JOHANNESBURG - Marker, Vestergaard and Hendricks of the University of Copenhagen have penned an interesting article titled Digital Colonialism on the African Continent.
Hendricks correctly argues that in the attention economics of digital euphoria, people become the product to be consumed. Africans, in this regard, are the product to be packaged and sold. I want to write “Why Africa sadly deserves to be digitally colonized?”
And they deserve it. When you make value visible and not appropriate it, you deserve to be a product for consumption.
In 2005, African statisticians rebelled against the United Nations Economic Commission for Africa (UNECA) docile position on matters data. Data Revolution was ignited and the African Symposium for Statistical Development (ASSD) was born. Former finance minister Trevor Manuel asked me to assist the ECA to reestablish the statistics office at the UNECA. With O O Ajayi the former director general of Nigeria Bureau of Statistics we delivered what Abdoulie Janneh, the new Executive Secretary of the ECA ,concluded to be a brilliant strategy. Within a month, the search for a well deserving head of the African centre for statistics began. Professor Ben Kiregyera, author of the Emerging Data Revolution in Africa was recruited to lead this task. Charles Lufumpa, director of Statistics at the African Development Bank, developed a funding model. The pulse was visible and Africa was on the move.
The first struggle was for Africa to count in the 2010 Round of Censuses – a task we executed with flying colours. The second was eliminating the scandal of invisibility. So convinced was Kiregyera about it that he put this back on the agenda of the UN Statistics Commission against incredible resistance.
Africa had indeed made value visible, so much so that Asia and Latin America cried out not to be left behind. But seven years later Africa, is licking the wounds inflicted by the multiplicity of initiatives which count for very little strategically, some driven by well-wishers such as the Centre of Excellence in Canada, Bloemberg and the World Bank.

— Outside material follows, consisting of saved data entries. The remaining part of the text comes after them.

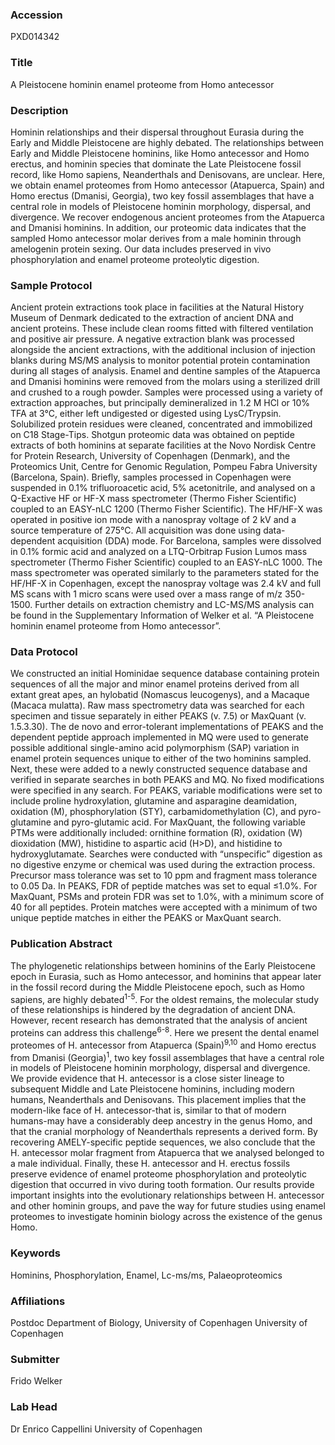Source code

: ### Accession
PXD014342

### Title
A Pleistocene hominin enamel proteome from Homo antecessor

### Description
Hominin relationships and their dispersal throughout Eurasia during the Early and Middle Pleistocene are highly debated. The relationships between Early and Middle Pleistocene hominins, like Homo antecessor and Homo erectus, and hominin species that dominate the Late Pleistocene fossil record, like Homo sapiens, Neanderthals and Denisovans, are unclear. Here, we obtain enamel proteomes from Homo antecessor (Atapuerca, Spain) and Homo erectus (Dmanisi, Georgia), two key fossil assemblages that have a central role in models of Pleistocene hominin morphology, dispersal, and divergence. We recover endogenous ancient proteomes from the Atapuerca and Dmanisi hominins. In addition, our proteomic data indicates that the sampled Homo antecessor molar derives from a male hominin through amelogenin protein sexing. Our data includes preserved in vivo phosphorylation and enamel proteome proteolytic digestion.

### Sample Protocol
Ancient protein extractions took place in facilities at the Natural History Museum of Denmark dedicated to the extraction of ancient DNA and ancient proteins. These include clean rooms fitted with filtered ventilation and positive air pressure. A negative extraction blank was processed alongside the ancient extractions, with the additional inclusion of injection blanks during MS/MS analysis to monitor potential protein contamination during all stages of analysis. Enamel and dentine samples of the Atapuerca and Dmanisi hominins were removed from the molars using a sterilized drill and crushed to a rough powder. Samples were processed using a variety of extraction approaches, but principally demineralized in 1.2 M HCl or 10% TFA at 3°C, either left undigested or digested using LysC/Trypsin. Solubilized protein residues were cleaned, concentrated and immobilized on C18 Stage-Tips. Shotgun proteomic data was obtained on peptide extracts of both hominins at separate facilities at the Novo Nordisk Centre for Protein Research, University of Copenhagen (Denmark), and the Proteomics Unit, Centre for Genomic Regulation, Pompeu Fabra University (Barcelona, Spain). Briefly, samples processed in Copenhagen were suspended in 0.1% trifluoroacetic acid, 5% acetonitrile, and analysed on a Q-Exactive HF or HF-X mass spectrometer (Thermo Fisher Scientific) coupled to an EASY-nLC 1200 (Thermo Fisher Scientific). The HF/HF-X was operated in positive ion mode with a nanospray voltage of 2 kV and a source temperature of 275°C. All acquisition was done using data-dependent acquisition (DDA) mode. For Barcelona, samples were dissolved in 0.1% formic acid and analyzed on a LTQ-Orbitrap Fusion Lumos mass spectrometer (Thermo Fisher Scientific) coupled to an EASY-nLC 1000. The mass spectrometer was operated similarly to the parameters stated for the HF/HF-X in Copenhagen, except the nanospray voltage was 2.4 kV and full MS scans with 1 micro scans were used over a mass range of m/z 350-1500. Further details on extraction chemistry and LC-MS/MS analysis can be found in the Supplementary Information of Welker et al. “A Pleistocene hominin enamel proteome from Homo antecessor”.

### Data Protocol
We constructed an initial Hominidae sequence database containing protein sequences of all the major and minor enamel proteins derived from all extant great apes, an hylobatid (Nomascus leucogenys), and a Macaque (Macaca mulatta). Raw mass spectrometry data was searched for each specimen and tissue separately in either PEAKS (v. 7.5) or MaxQuant (v. 1.5.3.30). The de novo and error-tolerant implementations of PEAKS and the dependent peptide approach implemented in MQ were used to generate possible additional single-amino acid polymorphism (SAP) variation in enamel protein sequences unique to either of the two hominins sampled. Next, these were added to a newly constructed sequence database and verified in separate searches in both PEAKS and MQ. No fixed modifications were specified in any search. For PEAKS, variable modifications were set to include proline hydroxylation, glutamine and asparagine deamidation, oxidation (M), phosphorylation (STY), carbamidomethylation (C), and pyro-glutamine and pyro-glutamic acid. For MaxQuant, the following variable PTMs were additionally included: ornithine formation (R), oxidation (W) dioxidation (MW), histidine to aspartic acid (H>D), and histidine to hydroxyglutamate. Searches were conducted with “unspecific” digestion as no digestive enzyme or chemical was used during the extraction process. Precursor mass tolerance was set to 10 ppm and fragment mass tolerance to 0.05 Da. In PEAKS, FDR of peptide matches was set to equal ≤1.0%. For MaxQuant, PSMs and protein FDR was set to 1.0%, with a minimum score of 40 for all peptides. Protein matches were accepted with a minimum of two unique peptide matches in either the PEAKS or MaxQuant search.

### Publication Abstract
The phylogenetic relationships between hominins of the Early Pleistocene epoch in Eurasia, such as Homo antecessor, and hominins that appear later in the fossil record during the Middle Pleistocene epoch, such as Homo sapiens, are highly debated<sup>1-5</sup>. For the oldest remains, the molecular study of these relationships is hindered by the degradation of ancient DNA. However, recent research has demonstrated that the analysis of ancient proteins can address this challenge<sup>6-8</sup>. Here we present the dental enamel proteomes of H.&#xa0;antecessor from Atapuerca (Spain)<sup>9,10</sup> and Homo erectus from Dmanisi (Georgia)<sup>1</sup>, two key fossil assemblages that have a central role in models of Pleistocene hominin morphology, dispersal and divergence. We provide evidence that H.&#xa0;antecessor is a close sister lineage to subsequent Middle and Late Pleistocene hominins, including modern humans, Neanderthals and Denisovans. This placement implies that the modern-like face of H.&#xa0;antecessor-that is, similar to that of modern humans-may have a considerably deep ancestry in the genus Homo, and that the cranial morphology of Neanderthals represents a derived form. By recovering AMELY-specific peptide sequences, we also conclude that the H. antecessor molar fragment from Atapuerca that we analysed belonged to a male individual. Finally, these H.&#xa0;antecessor and H.&#xa0;erectus fossils preserve evidence of enamel proteome phosphorylation and proteolytic digestion that occurred in vivo during tooth formation. Our results provide important insights into the evolutionary relationships between H.&#xa0;antecessor and other hominin groups, and pave the way for future studies using enamel proteomes to investigate hominin biology across the existence of the genus Homo.

### Keywords
Hominins, Phosphorylation, Enamel, Lc-ms/ms, Palaeoproteomics

### Affiliations
Postdoc
Department of Biology, University of Copenhagen
University of Copenhagen

### Submitter
Frido Welker

### Lab Head
Dr Enrico Cappellini
University of Copenhagen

The paucity of systems thinking in Africa is mortgaging the continent holus bolus to the owners of digital capital. And African leaders and institutions are in slumber whilst this happens. South Africa’s resolution on what industrial strategy for owning and managing the technology of identity for Africa by Africans has been reduced to nothing as agencies and agents are moving with spirited enthusiasm for a market of the future – the four billion souls. This ideologically barren approach to development will yield nothing but Africans enslaved as products as Hendricks surmises.
In a different Africa, ideologically conscious and alive to the identity economy, rather than leave this matter to spirited enthusiasts who are chaining it to a new form of slavery, the African leadership would have paused and asked what digital identity would do to inspire industrialization and what should we do about it? They would see that a digital economy that annually tracks 120 million births, 115m grade ones, 75m matriculants going into university, 40m going into other trades, 100m joining the labour force, 40m family formations, 30m housing and associated services demand, 80m bank accounts, consumers of material products and trillion transactions etc. would set the African economy on a path for the future. But only if Africa invested in the production and ownership of digital technology. When Africa comes in as a consumer, it can only speed up the enslavement of Africans to zeroes and ones. Thus killing the Africans statisticians dream of statistical revival in Africa.
Ali Mazrui in the “Africans: A triple heritage” reminds us that Africans produce what they do not consume and consume what they do not produce. Nowhere than at the second World Data Forum in Dubai did this eventuality spectacularly played itself out.
Dr Pali Lehohla is the former South African statistician-General and former head of Statistics South Africa.